*** Task material ***

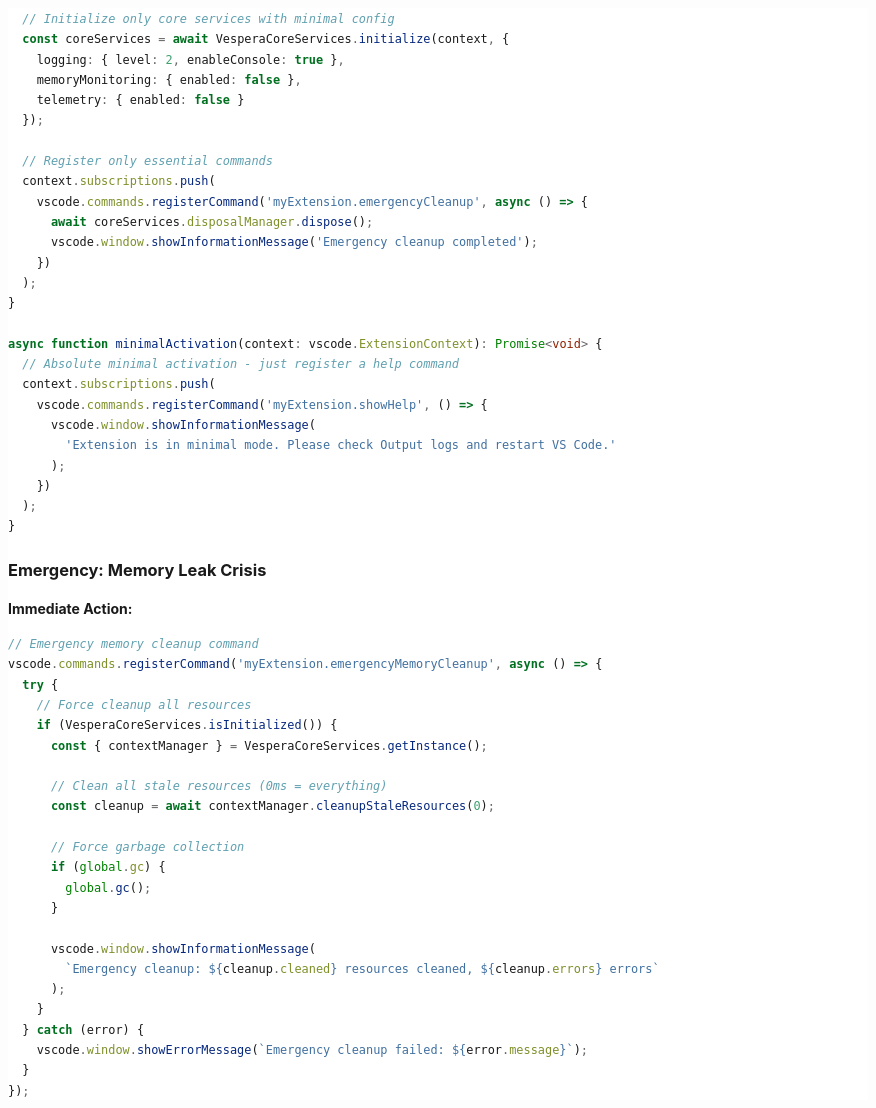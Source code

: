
 ```typescript
  // Initialize only core services with minimal config
  const coreServices = await VesperaCoreServices.initialize(context, {
    logging: { level: 2, enableConsole: true },
    memoryMonitoring: { enabled: false },
    telemetry: { enabled: false }
  });
  
  // Register only essential commands
  context.subscriptions.push(
    vscode.commands.registerCommand('myExtension.emergencyCleanup', async () => {
      await coreServices.disposalManager.dispose();
      vscode.window.showInformationMessage('Emergency cleanup completed');
    })
  );
}

async function minimalActivation(context: vscode.ExtensionContext): Promise<void> {
  // Absolute minimal activation - just register a help command
  context.subscriptions.push(
    vscode.commands.registerCommand('myExtension.showHelp', () => {
      vscode.window.showInformationMessage(
        'Extension is in minimal mode. Please check Output logs and restart VS Code.'
      );
    })
  );
}
```

### Emergency: Memory Leak Crisis

**Immediate Action:**
```typescript
// Emergency memory cleanup command
vscode.commands.registerCommand('myExtension.emergencyMemoryCleanup', async () => {
  try {
    // Force cleanup all resources
    if (VesperaCoreServices.isInitialized()) {
      const { contextManager } = VesperaCoreServices.getInstance();
      
      // Clean all stale resources (0ms = everything)
      const cleanup = await contextManager.cleanupStaleResources(0);
      
      // Force garbage collection
      if (global.gc) {
        global.gc();
      }
      
      vscode.window.showInformationMessage(
        `Emergency cleanup: ${cleanup.cleaned} resources cleaned, ${cleanup.errors} errors`
      );
    }
  } catch (error) {
    vscode.window.showErrorMessage(`Emergency cleanup failed: ${error.message}`);
  }
});
```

*** End of Task material ***

Among the lines above, find those carrying the word "registerCommand" and copy them out.

> _Completed task_
    vscode.commands.registerCommand('myExtension.emergencyCleanup', async () => {
    vscode.commands.registerCommand('myExtension.showHelp', () => {
vscode.commands.registerCommand('myExtension.emergencyMemoryCleanup', async () => {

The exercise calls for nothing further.